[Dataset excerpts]
##############################

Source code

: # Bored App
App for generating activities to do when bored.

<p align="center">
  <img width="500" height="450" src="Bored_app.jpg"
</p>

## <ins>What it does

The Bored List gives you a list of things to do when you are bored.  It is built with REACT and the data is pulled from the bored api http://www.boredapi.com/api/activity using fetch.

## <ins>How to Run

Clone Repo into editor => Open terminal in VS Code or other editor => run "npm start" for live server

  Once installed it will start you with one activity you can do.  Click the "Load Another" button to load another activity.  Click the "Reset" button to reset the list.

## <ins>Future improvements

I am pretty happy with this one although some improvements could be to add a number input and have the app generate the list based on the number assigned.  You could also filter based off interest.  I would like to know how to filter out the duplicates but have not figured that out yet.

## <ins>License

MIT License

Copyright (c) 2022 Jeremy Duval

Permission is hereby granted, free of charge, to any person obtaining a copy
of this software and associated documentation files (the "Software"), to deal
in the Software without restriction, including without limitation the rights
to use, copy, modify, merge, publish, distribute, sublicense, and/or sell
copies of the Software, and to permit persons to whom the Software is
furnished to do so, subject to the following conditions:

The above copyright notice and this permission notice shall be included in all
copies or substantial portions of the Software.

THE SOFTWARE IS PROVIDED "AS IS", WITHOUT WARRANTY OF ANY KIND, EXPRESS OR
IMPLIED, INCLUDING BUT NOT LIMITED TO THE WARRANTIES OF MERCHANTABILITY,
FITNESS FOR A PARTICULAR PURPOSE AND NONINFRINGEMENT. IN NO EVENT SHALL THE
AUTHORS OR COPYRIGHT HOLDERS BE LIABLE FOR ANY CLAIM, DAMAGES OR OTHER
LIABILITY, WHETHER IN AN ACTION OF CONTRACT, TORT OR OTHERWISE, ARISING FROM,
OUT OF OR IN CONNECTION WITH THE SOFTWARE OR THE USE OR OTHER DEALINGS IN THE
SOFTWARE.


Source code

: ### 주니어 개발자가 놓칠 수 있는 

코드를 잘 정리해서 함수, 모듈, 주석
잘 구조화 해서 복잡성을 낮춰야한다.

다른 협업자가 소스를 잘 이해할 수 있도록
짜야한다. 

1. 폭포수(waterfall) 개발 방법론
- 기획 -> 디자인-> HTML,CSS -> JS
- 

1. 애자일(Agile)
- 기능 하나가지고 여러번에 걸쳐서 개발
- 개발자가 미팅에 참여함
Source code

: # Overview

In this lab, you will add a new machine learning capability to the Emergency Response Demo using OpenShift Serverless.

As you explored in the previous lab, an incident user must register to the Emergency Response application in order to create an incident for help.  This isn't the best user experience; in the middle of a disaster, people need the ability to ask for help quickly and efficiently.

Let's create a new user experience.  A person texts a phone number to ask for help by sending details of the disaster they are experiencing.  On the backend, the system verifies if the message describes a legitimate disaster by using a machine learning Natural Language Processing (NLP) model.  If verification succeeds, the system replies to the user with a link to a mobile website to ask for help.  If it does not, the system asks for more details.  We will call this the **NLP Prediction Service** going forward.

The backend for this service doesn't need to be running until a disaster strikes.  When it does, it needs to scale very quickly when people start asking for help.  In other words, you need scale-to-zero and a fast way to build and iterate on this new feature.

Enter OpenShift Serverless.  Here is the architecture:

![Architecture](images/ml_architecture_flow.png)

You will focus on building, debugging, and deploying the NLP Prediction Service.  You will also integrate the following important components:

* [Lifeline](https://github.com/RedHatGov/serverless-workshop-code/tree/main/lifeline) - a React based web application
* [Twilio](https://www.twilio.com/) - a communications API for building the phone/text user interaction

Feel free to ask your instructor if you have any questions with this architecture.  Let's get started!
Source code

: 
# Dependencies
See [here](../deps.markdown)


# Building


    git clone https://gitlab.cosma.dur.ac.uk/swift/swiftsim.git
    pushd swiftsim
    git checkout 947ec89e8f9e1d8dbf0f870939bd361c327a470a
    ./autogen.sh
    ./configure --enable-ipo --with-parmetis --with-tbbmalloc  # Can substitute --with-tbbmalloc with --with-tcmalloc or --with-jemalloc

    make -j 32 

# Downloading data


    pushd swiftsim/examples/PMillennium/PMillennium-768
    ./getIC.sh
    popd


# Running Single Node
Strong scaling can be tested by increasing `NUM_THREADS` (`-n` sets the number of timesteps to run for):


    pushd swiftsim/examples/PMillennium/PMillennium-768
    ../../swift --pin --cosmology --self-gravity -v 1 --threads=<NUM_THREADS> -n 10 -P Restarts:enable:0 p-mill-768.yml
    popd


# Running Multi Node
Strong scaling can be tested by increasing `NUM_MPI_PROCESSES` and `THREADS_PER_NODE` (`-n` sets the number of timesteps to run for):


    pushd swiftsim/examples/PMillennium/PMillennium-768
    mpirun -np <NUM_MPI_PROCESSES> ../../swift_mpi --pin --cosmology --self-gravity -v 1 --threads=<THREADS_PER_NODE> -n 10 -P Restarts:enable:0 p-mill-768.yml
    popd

##############################

## Your objective
Could the data above be returned exactly as it stands?

## Task response
Source code

: # Bored App
App for generating activities to do when bored.

<p align="center">
  <img width="500" height="450" src="Bored_app.jpg"
</p>

## <ins>What it does

The Bored List gives you a list of things to do when you are bored.  It is built with REACT and the data is pulled from the bored api http://www.boredapi.com/api/activity using fetch.

## <ins>How to Run

Clone Repo into editor => Open terminal in VS Code or other editor => run "npm start" for live server

  Once installed it will start you with one activity you can do.  Click the "Load Another" button to load another activity.  Click the "Reset" button to reset the list.

## <ins>Future improvements

I am pretty happy with this one although some improvements could be to add a number input and have the app generate the list based on the number assigned.  You could also filter based off interest.  I would like to know how to filter out the duplicates but have not figured that out yet.

## <ins>License

MIT License

Copyright (c) 2022 Jeremy Duval

Permission is hereby granted, free of charge, to any person obtaining a copy
of this software and associated documentation files (the "Software"), to deal
in the Software without restriction, including without limitation the rights
to use, copy, modify, merge, publish, distribute, sublicense, and/or sell
copies of the Software, and to permit persons to whom the Software is
furnished to do so, subject to the following conditions:

The above copyright notice and this permission notice shall be included in all
copies or substantial portions of the Software.

THE SOFTWARE IS PROVIDED "AS IS", WITHOUT WARRANTY OF ANY KIND, EXPRESS OR
IMPLIED, INCLUDING BUT NOT LIMITED TO THE WARRANTIES OF MERCHANTABILITY,
FITNESS FOR A PARTICULAR PURPOSE AND NONINFRINGEMENT. IN NO EVENT SHALL THE
AUTHORS OR COPYRIGHT HOLDERS BE LIABLE FOR ANY CLAIM, DAMAGES OR OTHER
LIABILITY, WHETHER IN AN ACTION OF CONTRACT, TORT OR OTHERWISE, ARISING FROM,
OUT OF OR IN CONNECTION WITH THE SOFTWARE OR THE USE OR OTHER DEALINGS IN THE
SOFTWARE.


Source code

: ### 주니어 개발자가 놓칠 수 있는 

코드를 잘 정리해서 함수, 모듈, 주석
잘 구조화 해서 복잡성을 낮춰야한다.

다른 협업자가 소스를 잘 이해할 수 있도록
짜야한다. 

1. 폭포수(waterfall) 개발 방법론
- 기획 -> 디자인-> HTML,CSS -> JS
- 

1. 애자일(Agile)
- 기능 하나가지고 여러번에 걸쳐서 개발
- 개발자가 미팅에 참여함
Source code

: # Overview

In this lab, you will add a new machine learning capability to the Emergency Response Demo using OpenShift Serverless.

As you explored in the previous lab, an incident user must register to the Emergency Response application in order to create an incident for help.  This isn't the best user experience; in the middle of a disaster, people need the ability to ask for help quickly and efficiently.

Let's create a new user experience.  A person texts a phone number to ask for help by sending details of the disaster they are experiencing.  On the backend, the system verifies if the message describes a legitimate disaster by using a machine learning Natural Language Processing (NLP) model.  If verification succeeds, the system replies to the user with a link to a mobile website to ask for help.  If it does not, the system asks for more details.  We will call this the **NLP Prediction Service** going forward.

The backend for this service doesn't need to be running until a disaster strikes.  When it does, it needs to scale very quickly when people start asking for help.  In other words, you need scale-to-zero and a fast way to build and iterate on this new feature.

Enter OpenShift Serverless.  Here is the architecture:

![Architecture](images/ml_architecture_flow.png)

You will focus on building, debugging, and deploying the NLP Prediction Service.  You will also integrate the following important components:

* [Lifeline](https://github.com/RedHatGov/serverless-workshop-code/tree/main/lifeline) - a React based web application
* [Twilio](https://www.twilio.com/) - a communications API for building the phone/text user interaction

Feel free to ask your instructor if you have any questions with this architecture.  Let's get started!
Source code

: 
# Dependencies
See [here](../deps.markdown)


# Building


    git clone https://gitlab.cosma.dur.ac.uk/swift/swiftsim.git
    pushd swiftsim
    git checkout 947ec89e8f9e1d8dbf0f870939bd361c327a470a
    ./autogen.sh
    ./configure --enable-ipo --with-parmetis --with-tbbmalloc  # Can substitute --with-tbbmalloc with --with-tcmalloc or --with-jemalloc

    make -j 32 

# Downloading data


    pushd swiftsim/examples/PMillennium/PMillennium-768
    ./getIC.sh
    popd


# Running Single Node
Strong scaling can be tested by increasing `NUM_THREADS` (`-n` sets the number of timesteps to run for):


    pushd swiftsim/examples/PMillennium/PMillennium-768
    ../../swift --pin --cosmology --self-gravity -v 1 --threads=<NUM_THREADS> -n 10 -P Restarts:enable:0 p-mill-768.yml
    popd


# Running Multi Node
Strong scaling can be tested by increasing `NUM_MPI_PROCESSES` and `THREADS_PER_NODE` (`-n` sets the number of timesteps to run for):


    pushd swiftsim/examples/PMillennium/PMillennium-768
    mpirun -np <NUM_MPI_PROCESSES> ../../swift_mpi --pin --cosmology --self-gravity -v 1 --threads=<THREADS_PER_NODE> -n 10 -P Restarts:enable:0 p-mill-768.yml
    popd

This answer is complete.